Top of Data in this exercise
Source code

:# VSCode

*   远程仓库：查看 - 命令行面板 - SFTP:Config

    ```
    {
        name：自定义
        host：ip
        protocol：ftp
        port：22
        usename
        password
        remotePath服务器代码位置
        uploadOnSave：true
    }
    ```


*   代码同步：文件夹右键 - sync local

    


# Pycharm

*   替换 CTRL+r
Bottom of Data in this exercise
### What is being asked
When you reach the end of the data, write every line out again verbatim.

### Exercise answer
Source code

:# VSCode

*   远程仓库：查看 - 命令行面板 - SFTP:Config

    ```
    {
        name：自定义
        host：ip
        protocol：ftp
        port：22
        usename
        password
        remotePath服务器代码位置
        uploadOnSave：true
    }
    ```


*   代码同步：文件夹右键 - sync local

    


# Pycharm

*   替换 CTRL+r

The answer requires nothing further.